Medicine and Medical Sciences

It has been figured that sometime this fall, the world’s population will reach 7 billion people. Experts now forecast that by 2050, the population could be 10 billion. The need to control the increasing world population has triggered the implementation of policy to make family planning including the use of hormonal contraceptives much more widely available in the developing world. Forty three women on hormonal contraceptive for three months and above duration constituted the subjects for this case-control study. Twenty age- matched women who were not on any contraceptives were monitored as controls. The mean age and range of the subjects and was 28 ± 1.76 years and 18-45 years respectively. EDTA anticoagulated blood samples were collected from subjects and control participants and analysed using the SWELAB 3-part-differential haematology analyzer (Medonic, Sweden) for platelet count. Although the mean platelet count was marginally higher among subjects on hormonal contraceptives compared to controls, this difference however was not statistically significant (t = 190.0, p = 0.851).

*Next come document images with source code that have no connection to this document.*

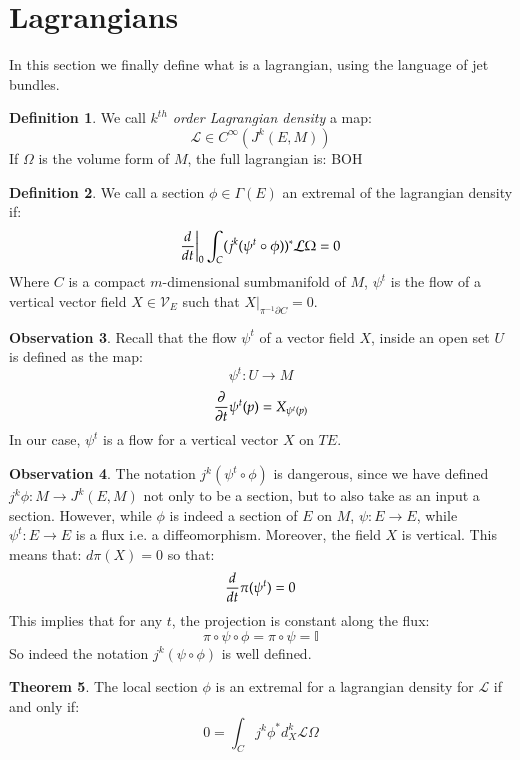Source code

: \documentclass[12pt,a4paper]{report}
\theoremstyle{definition}
\newtheorem{Def}{Definition}[chapter]
\theoremstyle{Theorem}
\newtheorem{Theo}[Def]{Theorem}
\theoremstyle{break}
\theoremstyle{definition}
\newtheorem{Obs}[Def]{Observation}
\begin{document}
		\section{Lagrangians}
		In this section we finally define what is a lagrangian, using the language of jet bundles.
		\begin{Def}
			We call \textit{$k^{th}$ order Lagrangian density} a map:
			$$\mathcal{L}\in C^\infty(J^k(E,M))$$
			If $\Omega$ is the volume form of $M$, the full lagrangian is: BOH  
		\end{Def}
		\begin{Def}
			We call a section $\phi\in\Gamma(E)$ an extremal of the lagrangian density if:
			$${d\over dt}\bigg|_0\int_C(j^k(\psi^t\circ \phi))^*\mathcal{L}\Omega=0$$
			Where $C$ is a compact $m$-dimensional sumbmanifold of $M$, $\psi^t$ is the flow of a vertical vector field $X\in\mathcal{V}_E$ such that $X\big|_{\pi^{-1}\partial C}=0$.
		\end{Def}
		\begin{Obs}
			Recall that the flow $\psi^t$ of a vector field $X$, inside an open set $U$ is defined as the map:
			$$\psi^t:U\rightarrow M$$
			$${\partial\over \partial t}\psi^t(p)=X_{\psi^t(p)}$$
			In our case, $\psi^t$ is a flow for a vertical vector $X$ on $TE$.
		\end{Obs}
		\begin{Obs}
			The notation $j^k(\psi^t\circ \phi)$ is dangerous, since we have defined $j^k\phi:M\rightarrow J^k(E,M)$ not only to be a section, but to also take as an input a section. However, while $\phi$ is indeed a section of $E$ on $M$, $\psi:E\rightarrow E$, while $\psi^t:E\rightarrow E$ is a flux i.e. a diffeomorphism. Moreover, the field $X$ is vertical. This means that: $d\pi(X)=0$ so that:
			$${d\over dt}\pi(\psi^t)=0$$
			This implies that for any $t$, the projection is constant along the flux:
			$$\pi\circ\psi\circ \phi=\pi\circ\psi=\mathbb{I} $$
			So indeed the notation $j^k(\psi\circ\phi)$ is well defined.
		\end{Obs}
		\begin{Theo}
			The local section $\phi$ is an extremal for a lagrangian density for $\mathcal{L}$ if and only if:
			$$0=\int_C j^k\phi^* d^k_{X}\mathcal{L}\Omega$$
		\end{Theo}
\end{document}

The mean and standard deviation of platelet count was 300.50 ± 63.60; 258.00 ± 94.10; 247.60 ± 61.20 and 244.00 ± 49.90 respectively among the age groups 20 – 24; 25 – 29; 30 – 34 and 35 – 40 years respectively. We observed a negative correlation between age of HCs users and platelet count (r=-0.56, p=0.03). The mean platelet count was significantly lower among long-term (>1 year) hormonal contraceptives users compared to short-term users (297.50 ± 56.40 versus 268.10 ± 89.00, p=0.05). This study indicates that early introduction of third generation hormonal contraception can produce an initial increase in the platelet count and that long-term use of hormonal contraceptives is associated with a reduction in platelets count.